ASSIGNED TASK: Where the word "volo" occurs in a line of the data, return the whole line.

Stored data:
*** Begin section ***

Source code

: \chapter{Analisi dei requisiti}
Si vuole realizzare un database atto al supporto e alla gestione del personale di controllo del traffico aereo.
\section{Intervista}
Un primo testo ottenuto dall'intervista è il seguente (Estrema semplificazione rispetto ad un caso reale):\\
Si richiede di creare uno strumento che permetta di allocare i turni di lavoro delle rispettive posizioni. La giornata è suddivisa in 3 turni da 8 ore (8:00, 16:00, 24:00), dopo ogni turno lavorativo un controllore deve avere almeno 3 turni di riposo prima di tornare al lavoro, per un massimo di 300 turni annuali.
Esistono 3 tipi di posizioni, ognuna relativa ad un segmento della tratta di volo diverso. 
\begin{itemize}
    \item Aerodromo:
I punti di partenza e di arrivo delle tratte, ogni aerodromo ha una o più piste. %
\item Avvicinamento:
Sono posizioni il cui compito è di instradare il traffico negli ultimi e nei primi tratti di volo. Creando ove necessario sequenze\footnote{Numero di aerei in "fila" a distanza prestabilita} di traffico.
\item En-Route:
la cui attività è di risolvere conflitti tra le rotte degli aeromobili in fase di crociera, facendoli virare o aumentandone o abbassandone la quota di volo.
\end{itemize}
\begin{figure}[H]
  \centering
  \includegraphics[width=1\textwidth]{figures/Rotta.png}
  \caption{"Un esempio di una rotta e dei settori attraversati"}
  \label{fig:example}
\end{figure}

*** End section ***

TASK OUTPUT:
Esistono 3 tipi di posizioni, ognuna relativa ad un segmento della tratta di volo diverso. 
Sono posizioni il cui compito è di instradare il traffico negli ultimi e nei primi tratti di volo. Creando ove necessario sequenze\footnote{Numero di aerei in "fila" a distanza prestabilita} di traffico.
la cui attività è di risolvere conflitti tra le rotte degli aeromobili in fase di crociera, facendoli virare o aumentandone o abbassandone la quota di volo.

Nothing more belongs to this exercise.